- Exercise -
At the line that includes "Yet despite this", begin writing out the entries below exactly, and continue through the last line without adding anything.

Dataset entries
▼

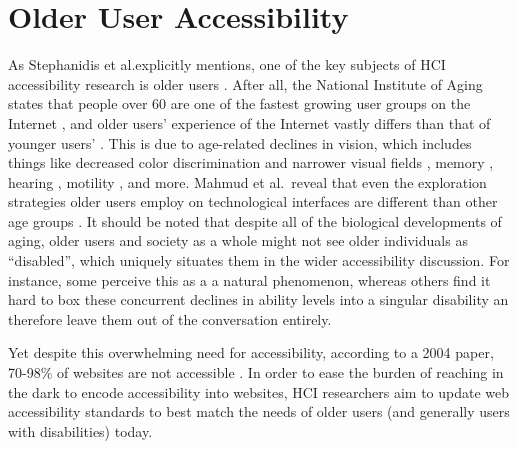 \documentclass[12pt,twoside]{reedthesis}
\begin{document}
\section{Older User Accessibility}\label{2.2}
    As Stephanidis et al.\@ explicitly mentions, one of the key subjects of HCI accessibility research is older users \cite{stephanidis_seven_2019}. After all, the National Institute of Aging states that people over 60 are one of the fastest growing user groups on the Internet \cite{kurniawan_research-derived_2005}, and older users' experience of the Internet vastly differs than that of younger users' \cite{stephanidis_seven_2019}. This is due to age-related declines in vision, which includes things like decreased color discrimination and narrower visual fields \cite{ganor_designing_nodate, cruz_user-centered_2023, lindberg_how_2006, noauthor_section508gov_nodate, noauthor_section508gov_nodate-1}, memory \cite{ganor_designing_nodate, noauthor_section508gov_nodate, noauthor_section508gov_nodate-1}, hearing \cite{noauthor_section508gov_nodate, noauthor_section508gov_nodate-1, cruz_user-centered_2023}, motility \cite{noauthor_section508gov_nodate, noauthor_section508gov_nodate-1, cruz_user-centered_2023, putnam_it_2023}, and more. Mahmud et al.~reveal that even the exploration strategies older users employ on technological interfaces are different than other age groups \cite{mahmud_learning_2020}. It should be noted that despite all of the biological developments of aging, older users and society as a whole might not see older individuals as \enquote{disabled}, which uniquely situates them in the wider accessibility discussion. For instance, some perceive this as a a natural phenomenon, whereas others find it hard to box these concurrent declines in ability levels into a singular disability an therefore leave them out of the conversation entirely.

    Yet despite this overwhelming need for accessibility, according to a 2004 paper, 70-98\% of websites are not accessible \cite{lazar_improving_2004}. In order to ease the burden of reaching in the dark to encode accessibility into websites, HCI researchers aim to update web accessibility standards to best match the needs of older users (and generally users with disabilities) today.
    
\end{document}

▲

- Response for this exercise -
    Yet despite this overwhelming need for accessibility, according to a 2004 paper, 70-98\% of websites are not accessible \cite{lazar_improving_2004}. In order to ease the burden of reaching in the dark to encode accessibility into websites, HCI researchers aim to update web accessibility standards to best match the needs of older users (and generally users with disabilities) today.
    
\end{document}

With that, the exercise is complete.